When this text was written in 1985 many things were going on like terrorism, police brutality, and racial inequality. 

Text:

This text was published in “On Call: Political Essays by June Jordan ( Boston: South End Press, 1985).  

Author:

June Jordan is a Jamaican- American writer, poet, playwright, essayist, and political activist.

Audience:

Wille Jordan’s family, Africans American, the court, and the police department are responsible for the death of her student’s brother, at the state university of New York.

Purpose:

The author wants to educate AAVE to other students that can be black Americans, those who are interested, and the people who think AAVE is incorrect when it has its own set of rules.

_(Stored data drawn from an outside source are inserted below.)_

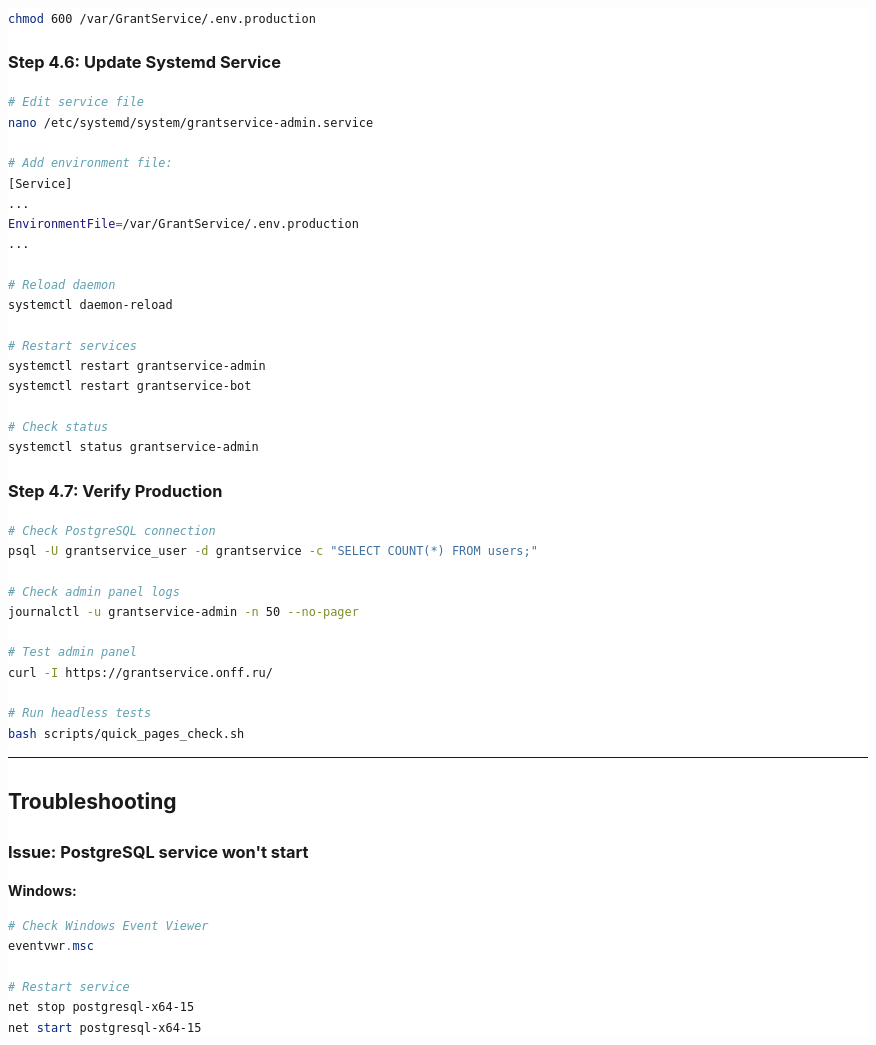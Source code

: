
 ```bash
chmod 600 /var/GrantService/.env.production
```

### Step 4.6: Update Systemd Service

```bash
# Edit service file
nano /etc/systemd/system/grantservice-admin.service

# Add environment file:
[Service]
...
EnvironmentFile=/var/GrantService/.env.production
...

# Reload daemon
systemctl daemon-reload

# Restart services
systemctl restart grantservice-admin
systemctl restart grantservice-bot

# Check status
systemctl status grantservice-admin
```

### Step 4.7: Verify Production

```bash
# Check PostgreSQL connection
psql -U grantservice_user -d grantservice -c "SELECT COUNT(*) FROM users;"

# Check admin panel logs
journalctl -u grantservice-admin -n 50 --no-pager

# Test admin panel
curl -I https://grantservice.onff.ru/

# Run headless tests
bash scripts/quick_pages_check.sh
```

---

## Troubleshooting

### Issue: PostgreSQL service won't start

**Windows:**
```powershell
# Check Windows Event Viewer
eventvwr.msc

# Restart service
net stop postgresql-x64-15
net start postgresql-x64-15
```
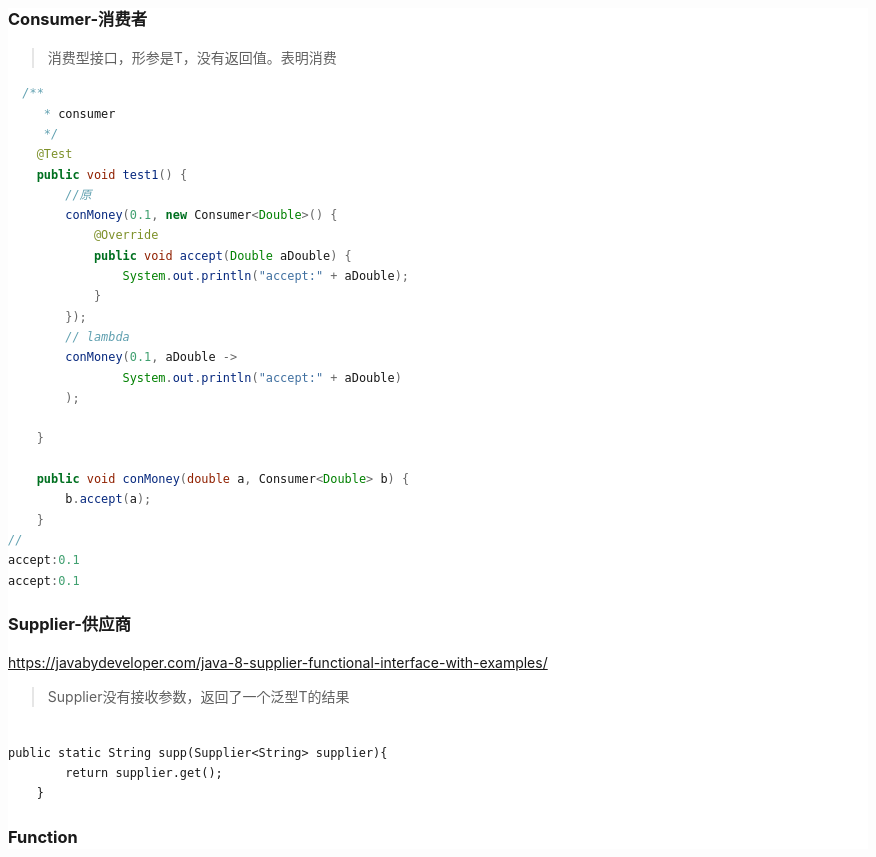

### Consumer-消费者



> 消费型接口，形参是T，没有返回值。表明消费

```java
  /**
     * consumer
     */
    @Test
    public void test1() {
        //原
        conMoney(0.1, new Consumer<Double>() {
            @Override
            public void accept(Double aDouble) {
                System.out.println("accept:" + aDouble);
            }
        });
        // lambda
        conMoney(0.1, aDouble ->
                System.out.println("accept:" + aDouble)
        );

    }

    public void conMoney(double a, Consumer<Double> b) {
        b.accept(a);
    }
//
accept:0.1
accept:0.1

```



### Supplier-供应商

https://javabydeveloper.com/java-8-supplier-functional-interface-with-examples/

> Supplier没有接收参数，返回了一个泛型T的结果

```

public static String supp(Supplier<String> supplier){
        return supplier.get();
    }

```





### Function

Wille’s brother had suffered police brutality from racial inequality which ended up in his death. Wille shared his experience with June and she tried to convey to us readers and to people that she was protesting about black English.

Argument:

AAVE is not wrong English. You speak for yourself about what your identity is.

Evidence:

“There are three qualities of Black English- the presence of life, voice, and clarity”. (Jordan 6). This shows that AAVE is not so bad after all, you are still communicating in English but just in another dialect. 

Rhetorical Strategies:

I like how there are certain rules for the use of AAVE. It’s hard to follow but I never knew there was such a rule therefore it can be used as English.

Citation:

“June Jordan.” Poetry Foundation, Poetry Foundation, www.poetryfoundation.org/poets/june-jordan.